Technology does it again. Technology has made quick work of something most people will have a difficult time doing. In one click of a button, it is now possible to eliminate someone from your apparent life. Problem solved? Not quite.
Confrontation. The enemy of the meek. The initial step to resolution. The dreaded place in any human relation. Confrontation. O how I yearn for thee now.
How does it feel to be unfriended by a friend? I’ll tell you.
In the beginning was convenience. The friend of all. Convenience all the way. It didn’t matter what transpired, what’s been lost, or what’s going to happen afterwards. A quick cutoff is always less painful. I believe it’s the shock factor that desensitizes the brain. However, pain nags. And the memory of pain nags even longer. It’s easy to say short words like, “I’m done” or “let’s not talk anymore.” Better yet, some people just leave silence hanging in the space between, hoping that the space will stretch to infinity until the silence dissipates and the awkwardness no longer exists. It happens, true. And along with the non existing awkwardness also is borne a nonexistent friendship.
Something is much easier than words said or silence combats. It’s called the unfriend button, so readily available to those so eager to lose a friend. It’s the simplest message anyone could ever give. “I’m unfriending you because I no longer want to be your friend.” No brainer. Definitely a heart sinker. Social networking sites make it such a natural thing.

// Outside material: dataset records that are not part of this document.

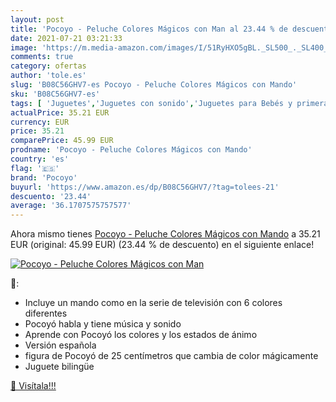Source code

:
 ```yaml
---
layout: post
title: 'Pocoyo - Peluche Colores Mágicos con Man al 23.44 % de descuento'
date: 2021-07-21 03:21:33
image: 'https://m.media-amazon.com/images/I/51RyHXO5gBL._SL500_._SL400_.jpg'
comments: true
category: ofertas
author: 'tole.es'
slug: 'B08C56GHV7-es Pocoyo - Peluche Colores Mágicos con Mando'
sku: 'B08C56GHV7-es'
tags: [ 'Juguetes','Juguetes con sonido','Juguetes para Bebés y primera infancia','Juguetes y juegos','Peluches','peluche','pocoyo', ]
actualPrice: 35.21 EUR
currency: EUR
price: 35.21
comparePrice: 45.99 EUR
prodname: 'Pocoyo - Peluche Colores Mágicos con Mando'
country: 'es'
flag: '🇪🇸'
brand: 'Pocoyo'
buyurl: 'https://www.amazon.es/dp/B08C56GHV7/?tag=tolees-21'
descuento: '23.44'
average: '36.1707575757577'
---
```


Ahora mismo tienes [Pocoyo - Peluche Colores Mágicos con Mando](https://www.amazon.es/dp/B08C56GHV7/?tag=tolees-21) a 35.21 EUR (original: 45.99 EUR) (23.44 %  de descuento) en el siguiente enlace!

[![Pocoyo - Peluche Colores Mágicos con Man](https://m.media-amazon.com/images/I/51RyHXO5gBL._SL500_._SL400_.jpg)](https://www.amazon.es/dp/B08C56GHV7/?tag=tolees-21)

🔎:

- Incluye un mando como en la serie de televisión con 6 colores diferentes
- Pocoyó habla y tiene música y sonido
- Aprende con Pocoyó los colores y los estados de ánimo
- Versión española
- figura de Pocoyó de 25 centímetros que cambia de color mágicamente
- Juguete bilingüe

[🛒 Visítala!!!](https://www.amazon.es/dp/B08C56GHV7/?tag=tolees-21)
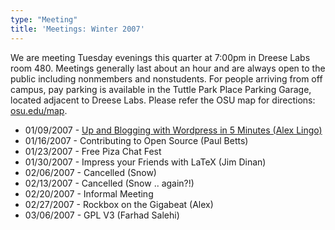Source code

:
 ```yaml
---
type: "Meeting"
title: 'Meetings: Winter 2007'
---
```

We are meeting Tuesday evenings this quarter at 7:00pm in Dreese Labs room 480.
Meetings generally last about an hour and are always open to the public
including nonmembers and nonstudents. For people arriving from off campus, pay
parking is available in the Tuttle Park Place Parking Garage, located adjacent
to Dreese Labs. Please refer the OSU map for directions: [osu.edu/map](http://www.osu.edu/map/).

- 01/09/2007 - [Up and Blogging with Wordpress in 5 Minutes (Alex Lingo)](/announcements/2007/01/08/up-and-blogging-with-wordpress-in-5-minutes/)
- 01/16/2007 - Contributing to Open Source (Paul Betts)
- 01/23/2007 - Free Piza Chat Fest
- 01/30/2007 - Impress your Friends with LaTeX (Jim Dinan)
- 02/06/2007 - Cancelled (Snow)
- 02/13/2007 - Cancelled (Snow .. again?!)
- 02/20/2007 - Informal Meeting
- 02/27/2007 - Rockbox on the Gigabeat (Alex)
- 03/06/2007 - GPL V3 (Farhad Salehi)
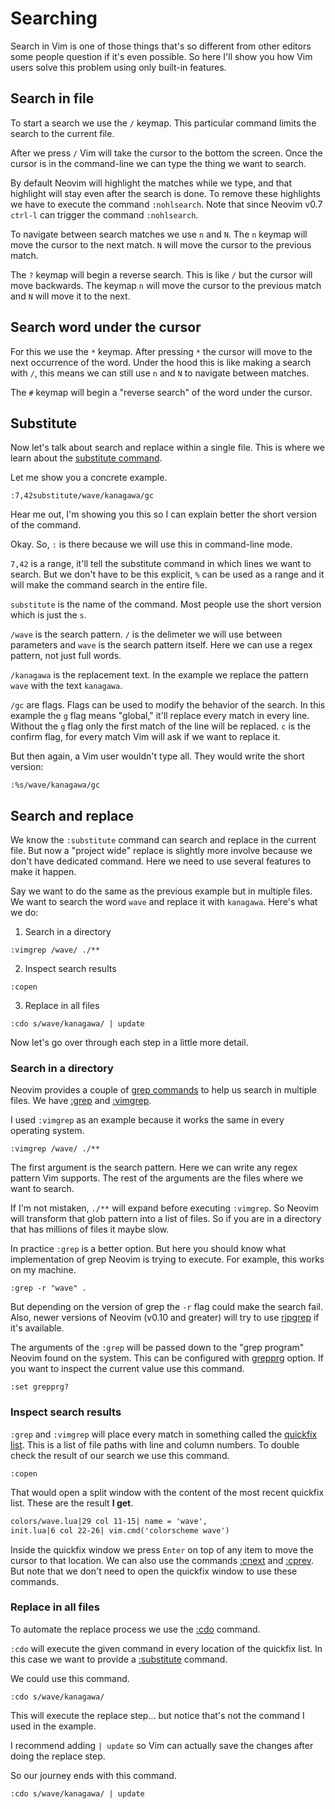 # Searching

Search in Vim is one of those things that's so different from other editors some people question if it's even possible. So here I'll show you how Vim users solve this problem using only built-in features.

## Search in file

To start a search we use the `/` keymap. This particular command limits the search to the current file.

After we press `/` Vim will take the cursor to the bottom the screen. Once the cursor is in the command-line we can type the thing we want to search.

By default Neovim will highlight the matches while we type, and that highlight will stay even after the search is done. To remove these highlights we have to execute the command `:nohlsearch`. Note that since Neovim v0.7 `ctrl-l` can trigger the command `:nohlsearch`.

To navigate between search matches we use `n` and `N`. The `n` keymap will move the cursor to the next match. `N` will move the cursor to the previous match.

The `?` keymap will begin a reverse search. This is like `/` but the cursor will move backwards. The keymap `n` will move the cursor to the previous match and `N` will move it to the next.

## Search word under the cursor

For this we use the `*` keymap. After pressing `*` the cursor will move to the next occurrence of the word. Under the hood this is like making a search with `/`, this means we can still use `n` and `N` to navigate between matches.

The `#` keymap will begin a "reverse search" of the word under the cursor.

## Substitute

Now let's talk about search and replace within a single file. This is where we learn about the [substitute command](https://neovim.io/doc/user/usr_10.html#_substitution).

Let me show you a concrete example.

```vim
:7,42substitute/wave/kanagawa/gc
```

Hear me out, I'm showing you this so I can explain better the short version of the command.

Okay. So, `:` is there because we will use this in command-line mode.

`7,42` is a range, it'll tell the substitute command in which lines we want to search. But we don't have to be this explicit, `%` can be used as a range and it will make the command search in the entire file.

`substitute` is the name of the command. Most people use the short version which is just the `s`.

`/wave` is the search pattern. `/` is the delimeter we will use between parameters and `wave` is the search pattern itself. Here we can use a regex pattern, not just full words.

`/kanagawa` is the replacement text. In the example we replace the pattern `wave` with the text `kanagawa`.

`/gc` are flags. Flags can be used to modify the behavior of the search. In this example the `g` flag means "global," it'll replace every match in every line. Without the `g` flag only the first match of the line will be replaced. `c` is the confirm flag, for every match Vim will ask if we want to replace it.

But then again, a Vim user wouldn't type all. They would write the short version:

```vim
:%s/wave/kanagawa/gc
```

## Search and replace

We know the `:substitute` command can search and replace in the current file. But now a "project wide" replace is slightly more involve because we don't have dedicated command. Here we need to use several features to make it happen.

Say we want to do the same as the previous example but in multiple files. We want to search the word `wave` and replace it with `kanagawa`. Here's what we do:

1. Search in a directory

```vim
:vimgrep /wave/ ./**
```

2. Inspect search results

```vim
:copen
```

3. Replace in all files

```vim
:cdo s/wave/kanagawa/ | update
```

Now let's go over through each step in a little more detail.

### Search in a directory

Neovim provides a couple of [grep commands](https://neovim.io/doc/user/quickfix.html#grep) to help us search in multiple files. We have [:grep](https://neovim.io/doc/user/quickfix.html#%3Agrep) and [:vimgrep](https://neovim.io/doc/user/quickfix.html#%3Avimgrep).

I used `:vimgrep` as an example because it works the same in every operating system.

```vim
:vimgrep /wave/ ./**
```

The first argument is the search pattern. Here we can write any regex pattern Vim supports. The rest of the arguments are the files where we want to search.

If I'm not mistaken, `./**` will expand before executing `:vimgrep`. So Neovim will transform that glob pattern into a list of files. So if you are in a directory that has millions of files it maybe slow.

In practice `:grep` is a better option. But here you should know what implementation of grep Neovim is trying to execute. For example, this works on my machine.

```vim
:grep -r "wave" .
```

But depending on the version of grep the `-r` flag could make the search fail. Also, newer versions of Neovim (v0.10 and greater) will try to use [ripgrep](https://github.com/BurntSushi/ripgrep) if it's available.

The arguments of the `:grep` will be passed down to the "grep program" Neovim found on the system. This can be configured with [grepprg](https://neovim.io/doc/user/options.html#'grepprg') option. If you want to inspect the current value use this command.

```vim
:set grepprg?
```

### Inspect search results

`:grep` and `:vimgrep` will place every match in something called the [quickfix list](https://neovim.io/doc/user/quickfix.html#Quickfix). This is a list of file paths with line and column numbers. To double check the result of our search we use this command.

```vim
:copen
```

That would open a split window with the content of the most recent quickfix list. These are the result **I get**.

```txt
colors/wave.lua|29 col 11-15| name = 'wave',
init.lua|6 col 22-26| vim.cmd('colorscheme wave')
```

Inside the quickfix window we press `Enter` on top of any item to move the cursor to that location. We can also use the commands [:cnext](https://neovim.io/doc/user/quickfix.html#%3Acnext) and [:cprev](https://neovim.io/doc/user/quickfix.html#%3Acprev). But note that we don't need to open the quickfix window to use these commands.

### Replace in all files

To automate the replace process we use the [:cdo](https://neovim.io/doc/user/quickfix.html#%3Acdo) command.

`:cdo` will execute the given command in every location of the quickfix list. In this case we want to provide a [:substitute](https://neovim.io/doc/user/change.html#%3Asubstitute) command.

We could use this command.

```vim
:cdo s/wave/kanagawa/
```

This will execute the replace step... but notice that's not the command I used in the example.

I recommend adding `| update` so Vim can actually save the changes after doing the replace step.

So our journey ends with this command.

```vim
:cdo s/wave/kanagawa/ | update
```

I’m horrible at confrontations. Three years ago, I very much welcomed such wicked gesture towards me. After an unexpected and immature and more than likely misread texting war about roommate-type situations, I exploited the silence route to emotional freedom while she, on the other hand, decided to unfriend me. I didn’t care then. But worst yet, she packed up her bags and left with two months still on the lease. Personally, I didn’t think it was that serious. Really? But it must’ve been enough for her to take it to that sad, empty level of being strangers to each other again. You see, we weren’t just roommates then. We had been wonderfully close friends for about 10 years before that disaster. 10 years of precious fun times and sisterly emotions spent. 10 minutes of careless and tactless texting on both sides. One click of a finger and voila! We have become strangers. We have become two random souls who never talk to each other, let alone apologize for our shortcomings. It was the quick getaway, the perfect resolution. However, we didn’t account for the aftershocks of such a high, solid drop. At least, I didn’t. And now I feel the effects full on.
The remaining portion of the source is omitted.